Origines de la crise

3. La crise économique est un mode de fonctionnement « normal » du système capitaliste, même si, à chaque époque, ses facteurs de déclenchement et ses mécanismes peuvent varier. Depuis le démantèlement du cadre de Bretton Woods dans les années 1970, le système du crédit a connu des transformations considérables, notamment la création des produits dérivés, instruments prenant la forme de contrats fermes ou optionnels qui fixent les flux financiers à venir dérivés de ceux d’un produit sous-jacent (matière première, action, taux de change, taux d’intérêt…). L’intégration des bourses et des banques au sein de marchés dérégulés globalisés a déplacé le centre de gravité du pouvoir vers la finance, dont les diktats se sont imposés sur la logique économique. Le système du crédit, qui comprend les banques et les bourses, mais également les compagnies d’assurances, les fonds de pensions [Organismes d’investissement gérant l’épargne retraite en capitalisation], les fonds d’investissements spéculatifs [Institutions prenant des risques pour opérer sur des montants élevés à partir de sommes limitées (hedge funds)] et d’autres institutions de même nature, constitue le lieu de création de « capital fictif ». Les formes que revêt ce dernier sont principalement le capital bancaire, les valeurs mobilières (titres de propriété ou de créance) et les dettes publiques.

On pourrait y ajouter les combinés de produits dérivés utilisés dans les stratégies de spéculation. Après le « coup » de la Fed en octobre 1979, qui passa par une hausse brutale et unilatérale des taux d’intérêt, et marqua le retour au pouvoir de la grande finance –soit l’ensemble des propriétaires du capital mondialement dominant, avec ses institutions–, l’expansion de ce capital est à l’origine de lacrise de la dette dans les années 1980, partie du Mexique en 1982.
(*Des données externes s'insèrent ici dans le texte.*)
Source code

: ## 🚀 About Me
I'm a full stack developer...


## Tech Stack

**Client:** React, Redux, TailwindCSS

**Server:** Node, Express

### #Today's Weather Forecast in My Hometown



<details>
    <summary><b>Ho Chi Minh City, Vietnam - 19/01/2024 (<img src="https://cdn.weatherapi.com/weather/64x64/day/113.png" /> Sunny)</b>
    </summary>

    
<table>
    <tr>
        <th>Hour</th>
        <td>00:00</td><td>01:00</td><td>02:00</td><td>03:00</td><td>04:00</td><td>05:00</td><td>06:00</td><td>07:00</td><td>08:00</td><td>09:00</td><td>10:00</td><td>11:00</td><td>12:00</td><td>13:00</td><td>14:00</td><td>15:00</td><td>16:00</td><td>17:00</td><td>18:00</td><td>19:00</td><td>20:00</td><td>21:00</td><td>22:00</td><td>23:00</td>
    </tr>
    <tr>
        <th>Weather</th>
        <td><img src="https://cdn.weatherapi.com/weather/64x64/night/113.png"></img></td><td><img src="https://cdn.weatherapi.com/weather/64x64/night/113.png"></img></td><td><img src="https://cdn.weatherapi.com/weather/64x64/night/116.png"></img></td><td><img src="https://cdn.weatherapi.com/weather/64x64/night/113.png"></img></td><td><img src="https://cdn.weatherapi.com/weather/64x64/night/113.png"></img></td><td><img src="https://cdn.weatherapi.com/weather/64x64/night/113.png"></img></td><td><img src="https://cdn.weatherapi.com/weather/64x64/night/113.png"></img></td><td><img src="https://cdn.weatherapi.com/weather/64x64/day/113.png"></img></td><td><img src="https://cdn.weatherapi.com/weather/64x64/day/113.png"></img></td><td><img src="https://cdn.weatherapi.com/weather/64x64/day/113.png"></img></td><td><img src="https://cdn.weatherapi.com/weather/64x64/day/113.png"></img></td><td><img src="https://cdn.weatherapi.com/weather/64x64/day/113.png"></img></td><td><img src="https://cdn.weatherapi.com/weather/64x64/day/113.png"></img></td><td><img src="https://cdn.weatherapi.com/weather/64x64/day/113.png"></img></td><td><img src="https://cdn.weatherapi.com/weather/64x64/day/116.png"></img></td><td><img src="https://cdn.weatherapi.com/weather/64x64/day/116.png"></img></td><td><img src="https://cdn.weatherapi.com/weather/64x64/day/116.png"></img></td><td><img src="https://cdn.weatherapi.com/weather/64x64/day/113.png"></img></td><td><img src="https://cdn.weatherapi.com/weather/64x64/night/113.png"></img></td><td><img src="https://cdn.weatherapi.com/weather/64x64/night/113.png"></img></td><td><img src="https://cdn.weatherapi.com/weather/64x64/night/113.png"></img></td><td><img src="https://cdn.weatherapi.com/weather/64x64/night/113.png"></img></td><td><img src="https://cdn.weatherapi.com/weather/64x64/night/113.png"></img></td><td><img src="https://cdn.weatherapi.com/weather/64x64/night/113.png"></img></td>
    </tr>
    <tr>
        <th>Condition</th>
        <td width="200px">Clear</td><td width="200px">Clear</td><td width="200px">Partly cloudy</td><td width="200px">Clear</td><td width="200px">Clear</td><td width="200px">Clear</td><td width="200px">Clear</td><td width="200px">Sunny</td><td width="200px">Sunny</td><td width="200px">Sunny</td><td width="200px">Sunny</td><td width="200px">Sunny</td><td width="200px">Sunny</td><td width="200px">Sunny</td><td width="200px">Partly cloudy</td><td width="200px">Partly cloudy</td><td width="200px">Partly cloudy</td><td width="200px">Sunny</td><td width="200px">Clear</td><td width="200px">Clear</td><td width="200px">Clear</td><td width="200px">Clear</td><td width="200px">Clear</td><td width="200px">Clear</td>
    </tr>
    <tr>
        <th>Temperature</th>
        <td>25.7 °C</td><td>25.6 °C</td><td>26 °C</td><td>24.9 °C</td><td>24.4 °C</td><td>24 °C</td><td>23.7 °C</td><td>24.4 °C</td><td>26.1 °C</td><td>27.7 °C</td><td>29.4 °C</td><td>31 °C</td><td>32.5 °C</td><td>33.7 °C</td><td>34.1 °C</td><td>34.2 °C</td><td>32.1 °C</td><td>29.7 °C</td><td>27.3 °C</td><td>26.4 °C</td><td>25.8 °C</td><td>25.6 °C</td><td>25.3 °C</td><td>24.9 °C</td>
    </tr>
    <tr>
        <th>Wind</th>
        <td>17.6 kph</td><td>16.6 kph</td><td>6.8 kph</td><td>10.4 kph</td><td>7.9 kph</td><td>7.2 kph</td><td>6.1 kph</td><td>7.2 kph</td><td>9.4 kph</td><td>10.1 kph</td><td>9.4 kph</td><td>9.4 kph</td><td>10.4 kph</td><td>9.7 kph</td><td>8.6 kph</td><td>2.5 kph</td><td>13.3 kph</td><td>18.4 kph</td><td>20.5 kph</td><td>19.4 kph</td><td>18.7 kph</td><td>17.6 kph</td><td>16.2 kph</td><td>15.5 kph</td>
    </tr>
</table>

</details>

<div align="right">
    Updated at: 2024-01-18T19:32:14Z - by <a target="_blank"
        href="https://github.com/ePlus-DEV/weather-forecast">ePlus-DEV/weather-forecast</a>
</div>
4. L’une des tentatives de sortie de la crise a été la dérégulation financière. L’ensemble des dettes extérieures de tous les pays du monde était estimé en 2005 à 5 260 milliards de dollars. Les réserves accumulées par le « BRICS » (Brésil, Russie, Inde, Chine et Afrique du Sud), plus la Corée du Sud et le Mexique, approchaient les 3 500 milliards de dollars en 2007. La plupart des dettes sont transformées en capital fictif et marchandisées, tandis que les réserves sont converties en prêts et drainées vers les Etats-Unis pour couvrir leurs déficits abyssaux. Chaque jour, les montants échangés sur le compartiment devises des marchés de dérivés sont de l’ordre de 3 200 milliards de dollars, ceux de dérivés négociés directement entre agents de 4 200 milliards. A titre de comparaison, le produit intérieur brut mondial en 2007 atteignait 65 820 milliards de dollars, et les exportations et importations totales respectivement 13 720 et 13 640 milliards. Une grande partie du capital fictif est devenue parasitaire : son montant dépasse largement celui destiné à la reproduction du capital productif. En dépit de sa non-contribution à la production, ce capital bénéficie pourtant d’une redistribution de plus-value et alimente la création de capital fictif supplémentaire comme moyen de sa propre rémunération. La crise financière devrait donc dévaloriser un montant énorme de ce capital parasitaire pour parvenir à relancer un cycle d’accumulation du capital. Mais les contradictions du système mondial sont désormais si fortes qu’une telle dévalorisation risquerait de le pousser vers un effondrement.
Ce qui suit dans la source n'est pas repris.